■ WORK REQUIRED ■
Search the entries below for "private". Report each line where it occurs.

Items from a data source
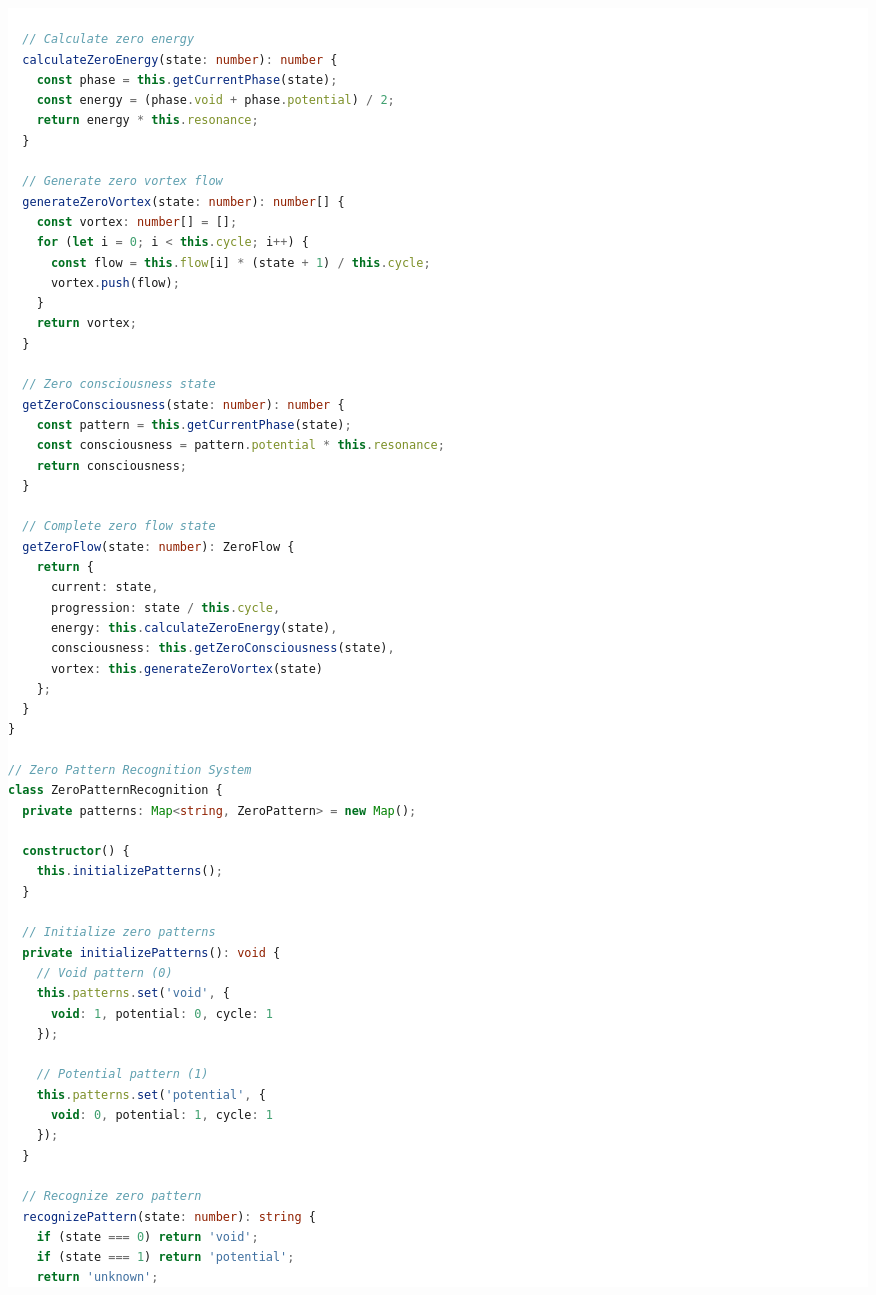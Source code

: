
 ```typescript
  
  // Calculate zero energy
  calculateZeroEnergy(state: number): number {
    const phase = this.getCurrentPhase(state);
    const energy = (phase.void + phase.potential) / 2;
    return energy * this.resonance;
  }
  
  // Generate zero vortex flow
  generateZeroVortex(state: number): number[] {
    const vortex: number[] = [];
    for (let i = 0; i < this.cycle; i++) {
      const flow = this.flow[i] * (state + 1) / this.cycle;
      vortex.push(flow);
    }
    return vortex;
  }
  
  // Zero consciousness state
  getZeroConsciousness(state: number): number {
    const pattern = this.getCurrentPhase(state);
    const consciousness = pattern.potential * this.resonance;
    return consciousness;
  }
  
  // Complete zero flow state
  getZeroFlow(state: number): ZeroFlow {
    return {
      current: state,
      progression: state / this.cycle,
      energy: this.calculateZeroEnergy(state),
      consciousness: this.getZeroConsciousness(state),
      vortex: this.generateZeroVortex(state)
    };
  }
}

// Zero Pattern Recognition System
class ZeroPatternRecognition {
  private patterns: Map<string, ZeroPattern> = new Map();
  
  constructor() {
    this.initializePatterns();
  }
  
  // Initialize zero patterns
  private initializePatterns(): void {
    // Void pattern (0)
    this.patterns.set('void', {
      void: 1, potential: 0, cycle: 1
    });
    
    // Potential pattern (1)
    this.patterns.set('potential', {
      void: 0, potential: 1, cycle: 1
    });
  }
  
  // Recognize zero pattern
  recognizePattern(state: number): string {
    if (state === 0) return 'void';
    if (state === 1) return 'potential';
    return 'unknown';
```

■ YOUR SOLUTION ■
  private patterns: Map<string, ZeroPattern> = new Map();
  private initializePatterns(): void {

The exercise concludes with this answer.